As used in this application, the terms “circuit,” “circuitry” may refer to one or more or all of the following: (a) hardware-only circuit implementations (such as implementations in only analog and/or digital circuitry); (b) combinations of hardware circuits and software, such as (as applicable): (i) a combination of analog and/or digital hardware circuit(s) with software/firmware and (ii) any portions of hardware processor(s) with software (including digital signal processor(s)), software, and memory(ies) that work together to cause an apparatus, such as a mobile phone or server, to perform various functions); and (c) hardware circuit(s) and or processor(s), such as a microprocessor(s) or a portion of a microprocessor(s), that requires software (e.g., firmware) for operation, but the software may not be present when it is not needed for operation.” This definition of circuitry applies to all uses of this term in this application, including in any claims. As a further example, as used in this application, the term circuitry also covers an implementation of merely a hardware circuit or processor (or multiple processors) or portion of a hardware circuit or processor and its (or their) accompanying software and/or firmware. The term circuitry also covers, for example and if applicable to the particular claim element, a baseband integrated circuit or processor integrated circuit for a mobile device or a similar integrated circuit in server, a cellular network device, or other computing or network device.

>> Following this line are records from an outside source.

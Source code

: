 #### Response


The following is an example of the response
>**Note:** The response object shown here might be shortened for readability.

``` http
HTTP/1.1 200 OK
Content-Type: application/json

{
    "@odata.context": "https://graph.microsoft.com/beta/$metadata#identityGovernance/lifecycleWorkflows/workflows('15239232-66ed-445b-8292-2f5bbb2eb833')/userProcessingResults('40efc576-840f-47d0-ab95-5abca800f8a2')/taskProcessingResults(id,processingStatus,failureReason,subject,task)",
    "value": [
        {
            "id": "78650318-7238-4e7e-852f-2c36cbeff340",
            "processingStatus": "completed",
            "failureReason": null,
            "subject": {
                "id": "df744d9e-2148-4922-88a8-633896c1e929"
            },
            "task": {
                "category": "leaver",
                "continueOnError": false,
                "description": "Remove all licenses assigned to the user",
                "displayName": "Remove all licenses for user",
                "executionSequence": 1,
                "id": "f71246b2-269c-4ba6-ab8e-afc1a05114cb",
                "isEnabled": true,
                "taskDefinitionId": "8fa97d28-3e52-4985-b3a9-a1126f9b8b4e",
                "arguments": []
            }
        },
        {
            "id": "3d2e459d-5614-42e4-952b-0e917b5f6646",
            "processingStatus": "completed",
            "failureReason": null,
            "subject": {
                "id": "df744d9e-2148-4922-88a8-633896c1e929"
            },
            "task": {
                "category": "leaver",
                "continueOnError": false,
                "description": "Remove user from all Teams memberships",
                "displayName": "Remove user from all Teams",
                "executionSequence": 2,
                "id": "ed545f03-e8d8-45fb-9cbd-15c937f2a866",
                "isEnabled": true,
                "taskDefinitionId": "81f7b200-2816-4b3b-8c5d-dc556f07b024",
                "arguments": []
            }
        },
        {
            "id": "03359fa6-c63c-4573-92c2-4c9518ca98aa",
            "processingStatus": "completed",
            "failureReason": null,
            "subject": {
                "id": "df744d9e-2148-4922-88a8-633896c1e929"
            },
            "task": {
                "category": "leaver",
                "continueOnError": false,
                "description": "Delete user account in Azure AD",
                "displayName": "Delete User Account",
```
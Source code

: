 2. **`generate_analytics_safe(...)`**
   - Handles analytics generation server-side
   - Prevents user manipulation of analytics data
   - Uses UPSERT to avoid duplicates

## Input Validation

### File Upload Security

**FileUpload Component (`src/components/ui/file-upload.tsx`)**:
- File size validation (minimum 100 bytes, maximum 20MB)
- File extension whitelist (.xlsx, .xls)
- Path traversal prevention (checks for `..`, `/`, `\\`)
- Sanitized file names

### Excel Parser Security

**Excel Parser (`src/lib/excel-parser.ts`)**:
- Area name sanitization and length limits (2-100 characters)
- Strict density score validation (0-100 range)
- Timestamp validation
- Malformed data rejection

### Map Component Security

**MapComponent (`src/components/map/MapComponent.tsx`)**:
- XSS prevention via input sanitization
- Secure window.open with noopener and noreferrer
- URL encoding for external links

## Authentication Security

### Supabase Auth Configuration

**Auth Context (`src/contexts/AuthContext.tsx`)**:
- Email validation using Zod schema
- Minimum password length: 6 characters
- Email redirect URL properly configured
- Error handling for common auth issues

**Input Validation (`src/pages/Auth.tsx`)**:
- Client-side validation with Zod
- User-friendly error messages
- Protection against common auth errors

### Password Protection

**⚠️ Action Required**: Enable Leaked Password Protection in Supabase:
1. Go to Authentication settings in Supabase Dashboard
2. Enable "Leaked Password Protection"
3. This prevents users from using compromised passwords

It should be appreciated by those of ordinary skill in the art that any block diagrams herein represent conceptual views of illustrative circuitry embodying the principles of the disclosure. Similarly, it will be appreciated that any flow charts, flow diagrams, state transition diagrams, pseudo code, and the like represent various processes which may be substantially represented in computer readable medium and so executed by a computer or processor, whether or not such computer or processor is explicitly shown.